Nicos Poulantzas ya hizo una contribución considerable al respecto, con su trabajo “Fascismo y dictadura”, cuando puso en cuestión que las dictaduras del sur de Europa en aquellas décadas (Grecia, España y Portugal) pudieran considerarse como fascistas. Su tesis era robusta: no saber distinguir entre una dictadura militar y un régimen fascista no sólo constituye un error teórico de considerable magnitud, sino que también es un camino equivocado en la práctica política para superar tales gobiernos autoritarios.

Tomando en consideración aquellos presupuestos, cobra sentido examinar la adscripción de fascista que suele hacerse de Donald Trump y otros ejemplos de extrema derecha. Pero antes, dejemos claro el escenario cognitivo: tanto en Estados Unidos como en Europa hay grupos políticos que se reclaman directos herederos del fascismo o del nazismo alemán. En muchos casos se les reconoce como neonazis y esa expresión me parece adecuada en términos referenciales. Además, resulta innegable que esos grupos mantienen con frecuencia conexiones con los partidos de extrema derecha. Pero eso no convierte a tales partidos en fascistas propiamente tales. Y menos aún que puedan dar lugar a regímenes nazis. Tomemos el caso de Trump, por ilustrativo, ya que incluso logró ser jefe de Estado.

Una primera observación refiere a que, para el establecimiento de un régimen fascista, no sólo cuentan la ideología y los propósitos del grupo que llega al poder, sino que también cuenta poderosamente el contexto, tanto histórico como situacional. No tengo duda alguna de que, en su fase terminal, Trump tuvo en mente la posibilidad de dar un golpe de Estado. De hecho, el llamamiento a asaltar el Congreso fue un reflejo desesperado de esa idea. Pero tampoco tengo duda alguna de que el contexto del sistema político simplemente lo neutralizó. Trump no pudo, como sí hizo Hitler, reacomodar el sistema político para satisfacer sus propósitos. No fueron suficientes los grupos extremistas armados (que los hay), tampoco obtuvo la connivencia de las fuerzas armadas, ni consiguió subordinar a la mitad de la población que lo rechazaba; incluso el Partido Republicano se dividió y no hubo espació político para conformar una tercera fuerza más autoritaria, como sucedió con el partido nazi en Alemania.
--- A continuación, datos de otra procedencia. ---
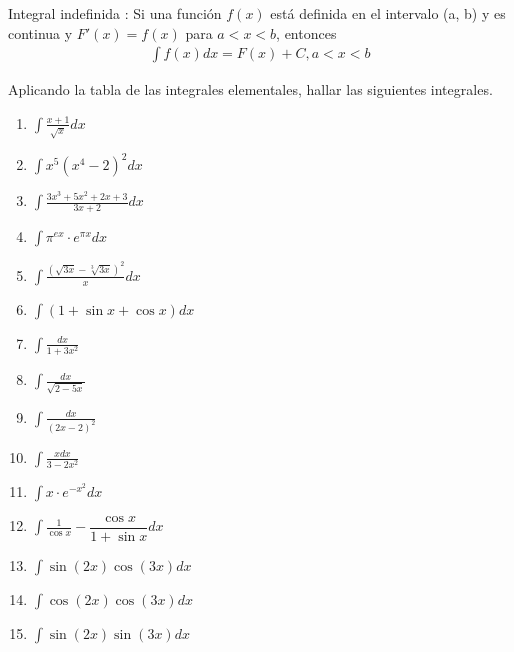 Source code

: Integral indefinida \cite*{analisismatematico}: Si una función $f(x)$ 
está definida en el intervalo (a, b) y es continua y $F'(x) = f(x)$ para 
$a < x < b$, entonces 
\begin{align*}
    \int f(x) dx = F(x) + C, a < x < b
\end{align*}

Aplicando la tabla de las integrales elementales,
hallar las siguientes integrales.

\begin{enumerate}
    \item $ \displaystyle \int \frac{x+1}{\sqrt{x}} dx $
    \item $ \displaystyle \int  x^5(x^4 - 2)^2dx$
    \item $ \displaystyle \int \frac{3x^3+5x^2+2x+3}{3x+2}dx$
    \item $ \displaystyle \int \pi^{ex}\cdot e^{\pi x}dx$
    \item $ \displaystyle \int \frac{(\sqrt{3x}-\sqrt[3]{3x})^2}{x} dx $
    \item $ \displaystyle \int (1 + \sin{x} + \cos{x}) dx $
    \item $ \displaystyle \int \frac{dx}{1+3x^2} $
    \item $ \displaystyle \int \frac{dx}{\sqrt{2-5x}} $
    \item $ \displaystyle \int \frac{dx}{(2x-2)^2} $
    \item $ \displaystyle \int \frac{xdx}{3-2x^2} $
    \item $ \displaystyle \int  x\cdot e^{-x^2}dx$
    \item $ \displaystyle \int  \frac{1}{\cos{x}}-\dfrac{\cos{x}}{1+\sin{x}}dx$
    \item $ \displaystyle \int  \sin(2x)\cos(3x)dx$
    \item $ \displaystyle \int  \cos(2x)\cos(3x)dx$
    \item $ \displaystyle \int  \sin(2x)\sin(3x)dx$
\end{enumerate}
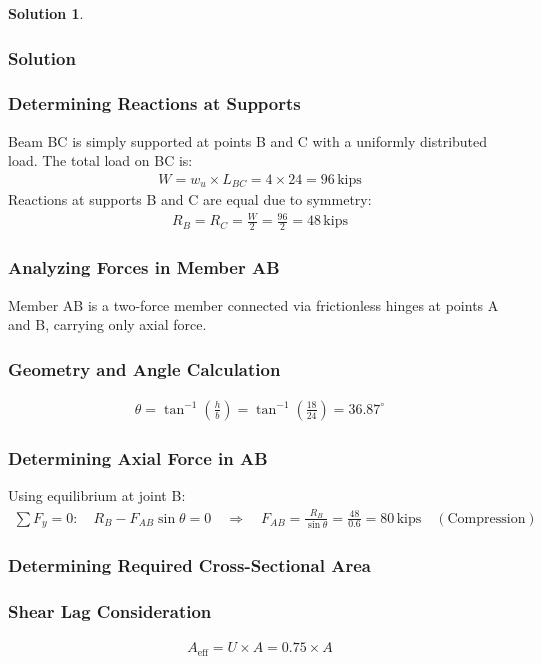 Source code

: \documentclass[12pt]{article}
\theoremstyle{definition} %
\newtheorem{solution}{Solution}
\theoremstyle{plain} %
\begin{document}
\begin{solution}
\begin{enumerate}
\subsubsection*{Solution}

\subsubsection*{Determining Reactions at Supports}
Beam BC is simply supported at points B and C with a uniformly distributed load. The total load on BC is:
\begin{align}
W = w_u \times L_{BC} = 4 \times 24 = 96 \, \text{kips}
\end{align}
Reactions at supports B and C are equal due to symmetry:
\begin{align}
R_B = R_C = \frac{W}{2} = \frac{96}{2} = 48 \, \text{kips}
\end{align}

\subsubsection*{Analyzing Forces in Member AB}
Member AB is a two-force member connected via frictionless hinges at points A and B, carrying only axial force.

\subsubsection*{Geometry and Angle Calculation}
\begin{align}
\theta = \tan^{-1}\left( \frac{h}{b} \right) = \tan^{-1}\left( \frac{18}{24} \right) = 36.87^\circ
\end{align}

\subsubsection*{Determining Axial Force in AB}
Using equilibrium at joint B:
\begin{align}
\sum F_y = 0: \quad R_B - F_{AB} \sin{\theta} = 0 \quad \Rightarrow \quad F_{AB} = \frac{R_B}{\sin{\theta}} = \frac{48}{0.6} = 80 \, \text{kips} \quad (\text{Compression})
\end{align}

\subsubsection*{Determining Required Cross-Sectional Area}

\subsubsection*{Shear Lag Consideration}
\begin{align}
A_{\text{eff}} = U \times A = 0.75 \times A
\end{align}


\end{enumerate}
\end{solution}
\end{document}
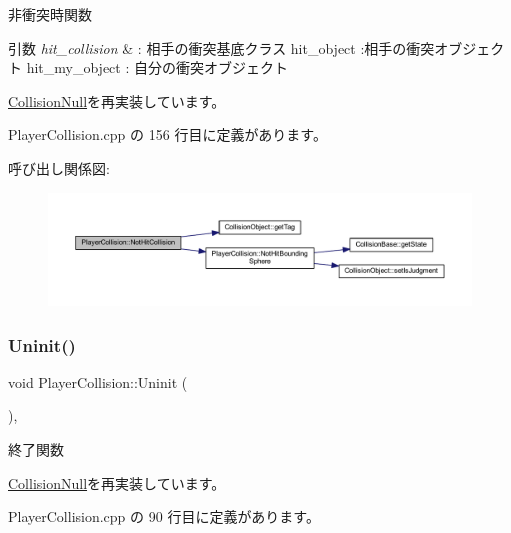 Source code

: 非衝突時関数 


\begin{DoxyParams}{引数}
{\em hit\+\_\+collision} & \+: 相手の衝突基底クラス hit\+\_\+object \+:相手の衝突オブジェクト hit\+\_\+my\+\_\+object \+: 自分の衝突オブジェクト \\
\hline
\end{DoxyParams}


\mbox{\hyperlink{class_collision_null_aba2a574ab42dca618c41dd0b9562f614}{Collision\+Null}}を再実装しています。



 Player\+Collision.\+cpp の 156 行目に定義があります。

呼び出し関係図\+:\nopagebreak
\begin{figure}[H]
\begin{center}
\leavevmode
\includegraphics[width=350pt]{class_player_collision_a21b8f825ea142024212ab5fe3f427ab0_cgraph}
\end{center}
\end{figure}
\mbox{\label{class_player_collision_aa1ab60a62fa2ae3231a1ea0bc8faf801}} 
\subsubsection{\texorpdfstring{Uninit()}{Uninit()}}
{\footnotesize\ttfamily void Player\+Collision\+::\+Uninit (\begin{DoxyParamCaption}{ }\end{DoxyParamCaption})\hspace{0.3cm}{\ttfamily [override]}, {\ttfamily [virtual]}}



終了関数 



\mbox{\hyperlink{class_collision_null_a7c6d0ec502efc55e2f406415451152f5}{Collision\+Null}}を再実装しています。



 Player\+Collision.\+cpp の 90 行目に定義があります。

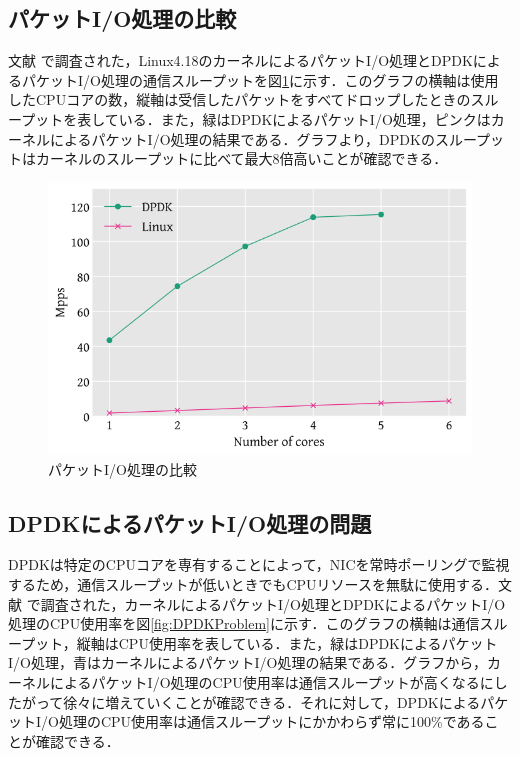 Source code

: \subsection{パケットI/O処理の比較}
文献 \cite{XDP} で調査された，Linux4.18のカーネルによるパケットI/O処理とDPDKによるパケットI/O処理の通信スループットを図\ref{fig:PacketIOComparison}に示す．このグラフの横軸は使用したCPUコアの数，縦軸は受信したパケットをすべてドロップしたときのスループットを表している．また，緑はDPDKによるパケットI/O処理，ピンクはカーネルによるパケットI/O処理の結果である．グラフより，DPDKのスループットはカーネルのスループットに比べて最大8倍高いことが確認できる．

\begin{figure}[htb]
  \centering
  \includegraphics[width=\columnwidth]{pictures/PacketIOComparison.png}
  \caption{パケットI/O処理の比較}
  \label{fig:PacketIOComparison}
\end{figure}

\subsection{DPDKによるパケットI/O処理の問題}
DPDKは特定のCPUコアを専有することによって，NICを常時ポーリングで監視するため，通信スループットが低いときでもCPUリソースを無駄に使用する．文献 \cite{XDP} で調査された，カーネルによるパケットI/O処理とDPDKによるパケットI/O処理のCPU使用率を図\ref{fig:DPDKProblem}に示す．このグラフの横軸は通信スループット，縦軸はCPU使用率を表している．また，緑はDPDKによるパケットI/O処理，青はカーネルによるパケットI/O処理の結果である．グラフから，カーネルによるパケットI/O処理のCPU使用率は通信スループットが高くなるにしたがって徐々に増えていくことが確認できる．それに対して，DPDKによるパケットI/O処理のCPU使用率は通信スループットにかかわらず常に100\%であることが確認できる．

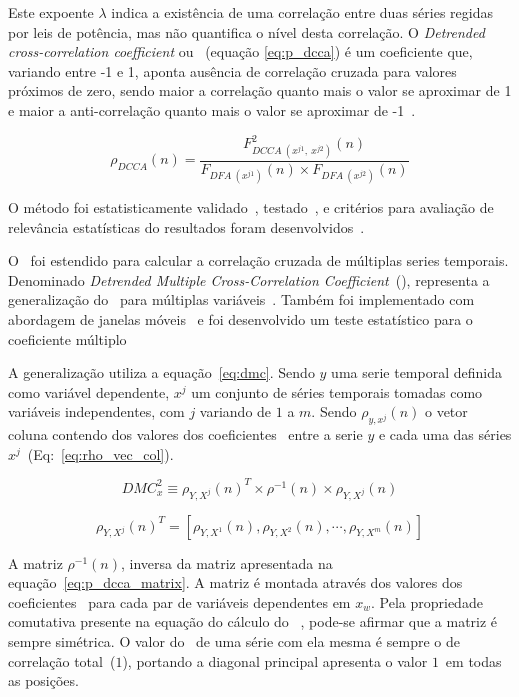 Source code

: Este expoente \(\lambda\) indica a existência de uma correlação entre duas séries regidas por leis de potência, mas não quantifica o nível desta correlação. O \emph{Detrended cross-correlation coefficient} ou \pdcca~(equação \ref{eq:p_dcca}) é um coeficiente que, variando entre -1 e 1, aponta ausência de correlação cruzada para valores próximos de zero, sendo maior a correlação quanto mais o valor se aproximar de 1 e maior a anti-correlação quanto mais o valor se aproximar de -1~\cite{Zebende2011}.


\begin{equation}
  {\rho}_{DCCA}(n) = \frac{F_{DCCA~(x^{j1},~x^{j2})}^{2}(n)}
  {F_{DFA~(x^{j1})}(n) \times F_{DFA~(x^{j2})}(n)}
  \label{eq:p_dcca}
\end{equation}

O método foi estatisticamente validado~\cite{PhysRevE.84.066118}, testado~\cite{vassolerZebende2012, Guedes2017, Ferreira2018},
e critérios para avaliação de relevância estatísticas do resultados foram desenvolvidos~\cite{Guedes2018,Guedes2018a}.

O \pdcca~foi estendido para calcular a correlação cruzada de múltiplas series temporais. Denominado \emph{Detrended Multiple Cross-Correlation Coefficient}~(\dmc), representa a generalização do \pdcca~para múltiplas variáveis~\cite{Zebende2018}. Também foi implementado com abordagem de janelas móveis~\cite{Guedes2021} e foi desenvolvido um teste estatístico para o coeficiente múltiplo~\cite{DaSilvaFilho2021}

A generalização utiliza a equação~\ref{eq:dmc}. Sendo $y$ uma serie temporal definida como variável dependente, $x^{j}$ um conjunto de séries temporais tomadas como variáveis independentes, com $j$ variando de $1$ a $m$. Sendo $\rho_{y,x^{j}}(n)$ o vetor coluna contendo dos valores dos coeficientes \pdcca~entre a serie $y$ e cada uma das séries $x^{j}$~(Eq:~\ref{eq:rho_vec_col}). 

\begin{equation}
  {DMC}_{x}^{2}  \equiv \rho_{Y,X^{j}}(n)^{T} \times \rho^{-1}(n) \times \rho_{Y,X^{j}}(n)
  \label{eq:dmc}
\end{equation}

\begin{equation} \label{eq:rho_vec_col}
  \rho_{Y,X^{j}}(n)^T=[\rho_{Y,X^1}(n), \rho_{Y,X^2}(n),\cdots,\rho_{Y,X^m}(n)]
\end{equation}

A matriz  $\rho^{-1}(n)$, inversa da matriz apresentada na equação~\ref{eq:p_dcca_matrix}. A matriz é montada através dos valores dos coeficientes \pdcca~para cada par de variáveis dependentes em $x_{w}$. Pela propriedade comutativa presente na equação do cálculo do \pdcca~, pode-se afirmar que a matriz é sempre simétrica. O valor do \pdcca~de uma série com ela mesma é sempre o de correlação total~($1$), portando a diagonal principal apresenta o valor $1$~em todas as posições.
En suma, el pensamiento autoritario de Trump no se tradujo en la constitución de un régimen fascista.

Incluso en términos ideológicos, hay una diferencia sustantiva: Trump nunca propuso romper con la Constitución democrática establecida, aunque muchas de sus acciones fueran contra el espíritu de la carta magna. Y aunque parezca este un asunto menor, tiene una importancia capital: un discurso abiertamente rupturista (como el que tuvo Hitler una vez en el poder) es condición necesaria para poder amalgamar a la gran mayoría de la población contra el Estado de Derecho. Y la consecuencia para Trump ha quedado a la vista: pese a sus deseos, el sistema político constitucional ha ahogado la derivada autoritaria sin ambages. Desde luego, cabe la hipótesis de imaginar si la experiencia trumpista podría haber desembocado en un gobierno neofascista que subordinara el Estado de Derecho (incluso modificando la Constitución). Teóricamente posible, resulta difícilmente probable, porque para ello tendría que superar todos los obstáculos democráticos mencionados, incluyendo su discurso ideológico. En otras palabras, como se ha insistido, el sistema democrático estadounidense, con todos sus defectos, ha destruido ad ovo la derivada neofascista en ese país.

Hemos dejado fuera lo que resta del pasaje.